*** INFORMATION SUPPLIED ***

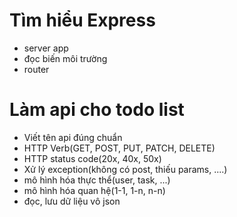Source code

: # Tìm hiểu Express
 - server app
 - đọc biến môi trường
 - router


# Làm api cho todo list
- Viết tên api đúng chuẩn
- HTTP Verb(GET, POST, PUT, PATCH, DELETE)
- HTTP status code(20x, 40x, 50x)
- Xử lý exception(không có post, thiếu params, ....)
- mô hình hóa thực thể(user, task, ...)
- mô hình hóa quan hệ(1-1, 1-n, n-n)
- đọc, lưu dữ liệu vô json
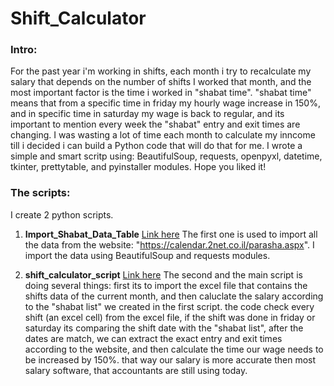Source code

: # Shift_Calculator

### Intro:
For the past year i'm working in shifts, each month i try to recalculate my salary that depends on the number of shifts I worked that month, 
and the most important factor is the time i worked in "shabat time". 
"shabat time" means that from a specific time in friday my hourly wage increase in 150%, and in specific time in saturday my wage is back to regular,
and its important to mention every week the "shabat" entry and exit times are changing. 
I was wasting a lot of time each month to calculate my inncome till i decided i can build a Python code that will do that for me.
I wrote a simple and smart scritp using: BeautifulSoup, requests, openpyxl, datetime, tkinter, prettytable, and pyinstaller modules.
Hope you liked it!

### The scripts:
I create 2 python scripts.
1) **Import_Shabat_Data_Table** [Link here](https://github.com/Danielevko/Shift_Calculator/blob/master/Import_Shabat_Data_Table.ipynb)
The first one is used to import all the data from the website: "https://calendar.2net.co.il/parasha.aspx".
I import the data using BeautifulSoup and requests modules.

2) **shift_calculator_script** [Link here](https://github.com/Danielevko/Shift_Calculator/blob/master/shift_calculator_script.ipynb)
The second and the main script is doing several things:
first its to import the excel file that contains the shifts data of the current month, 
and then caluclate the salary according to the "shabat list" we created in the first script.
the code check every shift (an excel cell) from the excel file, if the shift was done in friday or saturday its comparing the shift date with the "shabat list", 
after the dates are match, we can extract the exact entry and exit times according to the website, 
and then calculate the time our wage needs to be increased by 150%.
that way our salary is more accurate then most salary software, that accountants are still using today.
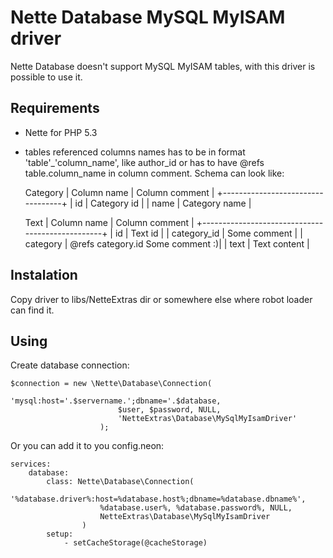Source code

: Nette Database MySQL MyISAM driver
==================================

Nette Database doesn't support MySQL MyISAM tables, with this driver is possible to use it.

## Requirements

* Nette for PHP 5.3
* tables referenced columns names has to be in format 'table'_'column_name', like author_id or has to have @refs table.column_name in column comment. Schema can look like:

    Category
    | Column name  | Column comment    |
    +----------------------------------+
    | id           | Category id       |
    | name         | Category name     |

    Text
    | Column name  | Column comment                   |
    +-------------------------------------------------+
    | id           | Text id                          |
    | category_id  | Some comment                     |
    | category     | @refs category.id Some comment :)|
    | text         | Text content                     |

## Instalation

Copy driver to libs/NetteExtras dir or somewhere else where robot loader can find it.

## Using

Create database connection:

    $connection = new \Nette\Database\Connection(
                            'mysql:host='.$servername.';dbname='.$database,
                            $user, $password, NULL,
                            'NetteExtras\Database\MySqlMyIsamDriver'
                        );

Or you can add it to you config.neon:

    services:
        database:
            class: Nette\Database\Connection(
                        '%database.driver%:host=%database.host%;dbname=%database.dbname%',
                        %database.user%, %database.password%, NULL,
                        NetteExtras\Database\MySqlMyIsamDriver
                    )
            setup:
                - setCacheStorage(@cacheStorage)


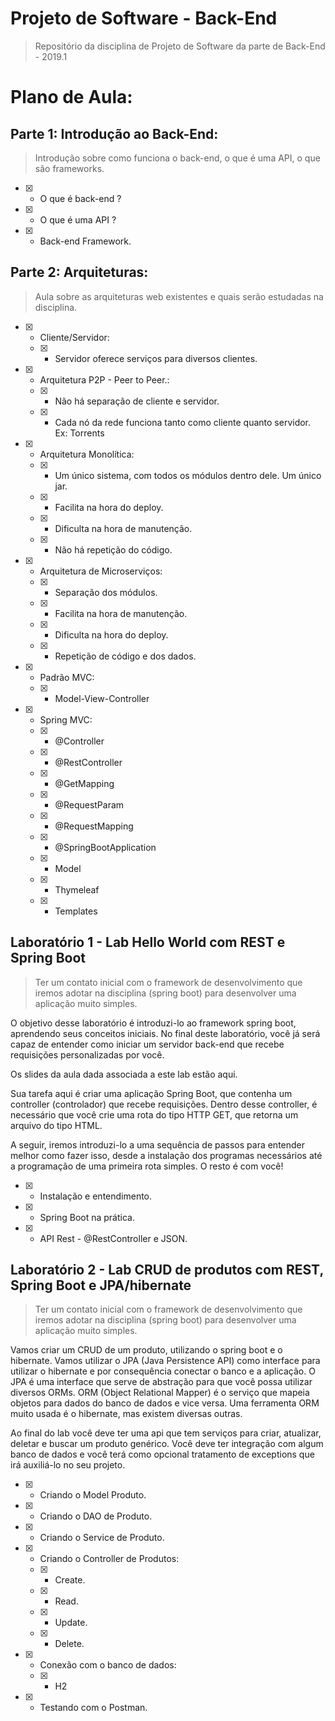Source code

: # Projeto de Software - Back-End

> Repositório da disciplina de Projeto de Software da parte de Back-End - 2019.1

# Plano de Aula:

## Parte 1: Introdução ao Back-End:

> Introdução sobre como funciona o back-end, o que é uma API, o que são frameworks.

- [X] - O que é back-end ?
- [X] - O que é uma API ?
- [X] - Back-end Framework.

## Parte 2: Arquiteturas:

> Aula sobre as arquiteturas web existentes e quais serão estudadas na disciplina.

- [X] - Cliente/Servidor:
  - [X] - Servidor oferece serviços para diversos clientes.

- [X] - Arquitetura P2P - Peer to Peer.:
  - [X] - Não há separação de cliente e servidor.
  - [X] - Cada nó da rede funciona tanto como cliente quanto servidor. Ex: Torrents

- [X] - Arquitetura Monolítica:
  - [X] - Um único sistema, com todos os módulos dentro dele. Um único jar.
  - [X] - Facilita na hora do deploy.
  - [X] - Dificulta na hora de manutenção.
  - [X] - Não há repetição do código.
  
- [X] - Arquitetura de Microserviços:
  - [X] - Separação dos módulos.
  - [X] - Facilita na hora de manutenção.
  - [X] - Dificulta na hora do deploy.
  - [X] - Repetição de código e dos dados.

- [X] - Padrão MVC:
  - [X] - Model-View-Controller

- [X] - Spring MVC:
  - [X] - @Controller
  - [X] - @RestController
  - [X] - @GetMapping
  - [X] - @RequestParam
  - [X] - @RequestMapping
  - [X] - @SpringBootApplication
  - [X] - Model
  - [X] - Thymeleaf
  - [X] - Templates

## Laboratório 1 - Lab Hello World com REST e Spring Boot

> Ter um contato inicial com o framework de desenvolvimento que iremos adotar na disciplina (spring boot) para desenvolver uma aplicação muito simples.


O objetivo desse laboratório é introduzi-lo ao framework spring boot, aprendendo seus conceitos iniciais. No final deste laboratório, você já será capaz de entender como iniciar um servidor back-end que recebe requisições personalizadas por você. 

Os slides da aula dada associada a este lab estão aqui.

Sua tarefa aqui é criar uma aplicação Spring Boot, que contenha um controller (controlador) que recebe requisições. Dentro desse controller, é necessário que você crie uma rota do tipo HTTP GET, que retorna um arquivo do tipo HTML.

A seguir, iremos introduzi-lo a uma sequência de passos para entender melhor como fazer isso, desde a instalação dos programas necessários até a programação de uma primeira rota simples. O resto é com você!

- [X] - Instalação e entendimento.
- [X] - Spring Boot na prática.
- [X] - API Rest - @RestController e JSON.

## Laboratório 2 - Lab CRUD de produtos com REST, Spring Boot e JPA/hibernate

> Ter um contato inicial com o framework de desenvolvimento que iremos adotar na disciplina (spring boot) para desenvolver uma aplicação muito simples.

Vamos criar um CRUD de um produto, utilizando o spring boot e o hibernate. Vamos utilizar o JPA (Java Persistence API) como interface para utilizar o hibernate e por consequência conectar o banco e a aplicação. O JPA é uma interface que serve de abstração para que você possa utilizar diversos ORMs. ORM (Object Relational Mapper) é o serviço que mapeia objetos para dados do banco de dados e vice versa. Uma ferramenta ORM muito usada é o hibernate, mas existem diversas outras.

Ao final do lab você deve ter uma api que tem serviços para criar, atualizar, deletar e buscar um produto genérico. Você deve ter integração com algum banco de dados e você terá como opcional tratamento de exceptions que irá auxiliá-lo no seu projeto.

- [X] - Criando o Model Produto.
- [X] - Criando o DAO de Produto.
- [X] - Criando o Service de Produto.
- [X] - Criando o Controller de Produtos:
  - [X] - Create.
  - [X] - Read.
  - [X] - Update.
  - [X] - Delete.
- [X] - Conexão com o banco de dados:
  - [X] - H2
- [X] - Testando com o Postman.
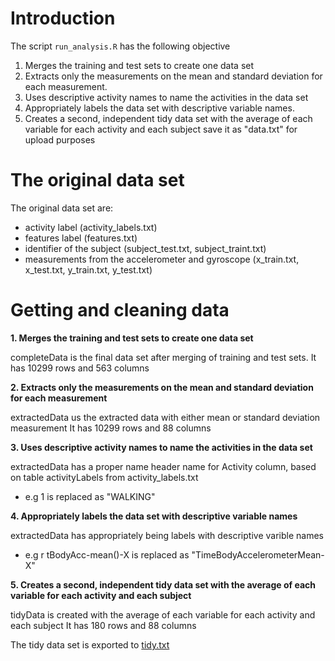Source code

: # Introduction

The script `run_analysis.R` has the following objective
 
1. Merges the training and test sets to create one data set
2. Extracts only the measurements on the mean and standard deviation for each measurement.
3. Uses descriptive activity names to name the activities in the data set
4. Appropriately labels the data set with descriptive variable names.
5. Creates a second, independent tidy data set with the average of each variable for each activity and each subject save it as "data.txt" for upload purposes
  
# The original data set

The original data set are:
- activity label (activity_labels.txt)
- features label (features.txt)
- identifier of the subject (subject_test.txt, subject_traint.txt)
- measurements from the accelerometer and gyroscope (x_train.txt, x_test.txt, y_train.txt, y_test.txt)

# Getting and cleaning data

**1. Merges the training and test sets to create one data set**

completeData is the final data set after merging of training and test sets.
It has 10299 rows and 563 columns 

**2. Extracts only the measurements on the mean and standard deviation for each measurement**

extractedData us the extracted data with either mean or standard deviation measurement
It has 10299 rows and 88 columns 

**3. Uses descriptive activity names to name the activities in the data set**

extractedData has a proper name header name for Activity column, based on table 
activityLabels from activity_labels.txt
- e.g 1 is replaced as "WALKING"

**4. Appropriately labels the data set with descriptive variable names**

extractedData has appropriately being labels with descriptive varible names
- e.g r tBodyAcc-mean()-X is replaced as "TimeBodyAccelerometerMean-X"  

**5. Creates a second, independent tidy data set with the average of each variable for each activity and each subject**

tidyData is created with the average of each variable for each activity and each subject
It has 180 rows and 88 columns 

The tidy data set is exported to [tidy.txt](tidy.txt)
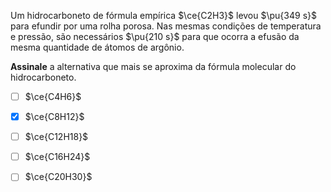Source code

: Um hidrocarboneto de fórmula empírica $\ce{C2H3}$ levou $\pu{349 s}$ para efundir por uma rolha porosa. Nas mesmas condições de temperatura e pressão, são necessários $\pu{210 s}$ para que ocorra a efusão da mesma quantidade de átomos de argônio.

**Assinale** a alternativa que mais se aproxima da fórmula molecular do hidrocarboneto.

- [ ] $\ce{C4H6}$
- [x] $\ce{C8H12}$
- [ ] $\ce{C12H18}$
- [ ] $\ce{C16H24}$
- [ ] $\ce{C20H30}$

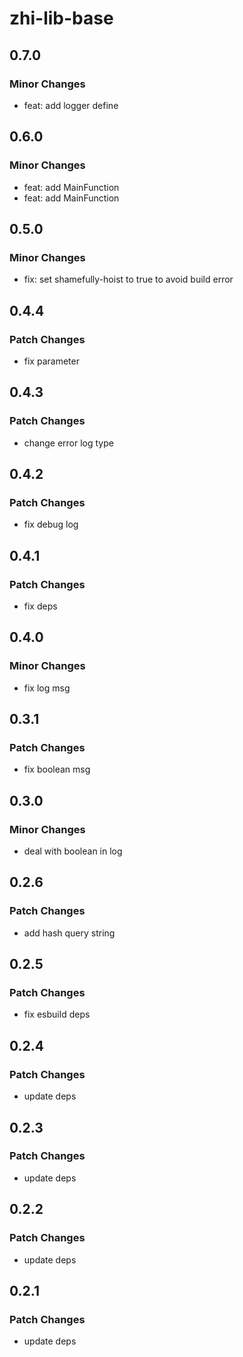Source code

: # zhi-lib-base

## 0.7.0

### Minor Changes

- feat: add logger define

## 0.6.0

### Minor Changes

- feat: add MainFunction
- feat: add MainFunction

## 0.5.0

### Minor Changes

- fix: set shamefully-hoist to true to avoid build error

## 0.4.4

### Patch Changes

- fix parameter

## 0.4.3

### Patch Changes

- change error log type

## 0.4.2

### Patch Changes

- fix debug log

## 0.4.1

### Patch Changes

- fix deps

## 0.4.0

### Minor Changes

- fix log msg

## 0.3.1

### Patch Changes

- fix boolean msg

## 0.3.0

### Minor Changes

- deal with boolean in log

## 0.2.6

### Patch Changes

- add hash query string

## 0.2.5

### Patch Changes

- fix esbuild deps

## 0.2.4

### Patch Changes

- update deps

## 0.2.3

### Patch Changes

- update deps

## 0.2.2

### Patch Changes

- update deps

## 0.2.1

### Patch Changes

- update deps
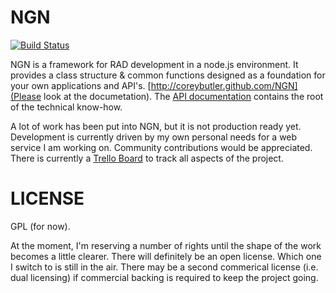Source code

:NGN
===

[![Build Status](https://secure.travis-ci.org/coreybutler/NGN.png)](http://travis-ci.org/coreybutler/NGN)

NGN is a framework for RAD development in a node.js environment. It provides a class structure & common 
functions designed as a foundation for your own applications and API's. [http://coreybutler.github.com/NGN](Please look at the documetation).
The [API documentation](http://coreybutler.github.com/NGN/docs) contains the root of the technical know-how.

A lot of work has been put into NGN, but it is not production ready yet. Development is currently driven
by my own personal needs for a web service I am working on. Community contributions would be appreciated. 
There is currently a [Trello Board](https://trello.com/board/ngn/503b8fa4500fc2f734af867d) to track all
aspects of the project. 

  

LICENSE
=======

GPL (for now).

At the moment, I'm reserving a number of rights until the shape of the work becomes a little clearer.
There will definitely be an open license. Which one I switch to is still in the air. There may be a second
commerical license (i.e. dual licensing) if commercial backing is required to keep the project going.
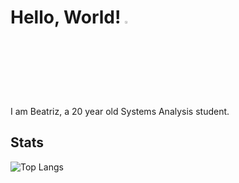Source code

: # Hello, World! <img src="https://th.bing.com/th/id/R.fb48d654a18b552077522b355f721cec?rik=AsmQI1uTuIdvxA&pid=ImgRaw&r=0" width=3%>
I am Beatriz, a 20 year old Systems Analysis student.

## Stats
![Top Langs](https://github-readme-stats.vercel.app/api/top-langs/?username=beatrizhub)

*** End of INFORMATION SUPPLIED ***

All lines in the data above from the one with "by my own personal" through the one with "At the moment, I'm" must be repeated exactly, and no others.

by my own personal needs for a web service I am working on. Community contributions would be appreciated. 
There is currently a [Trello Board](https://trello.com/board/ngn/503b8fa4500fc2f734af867d) to track all
aspects of the project. 

  

LICENSE
=======

GPL (for now).

At the moment, I'm reserving a number of rights until the shape of the work becomes a little clearer.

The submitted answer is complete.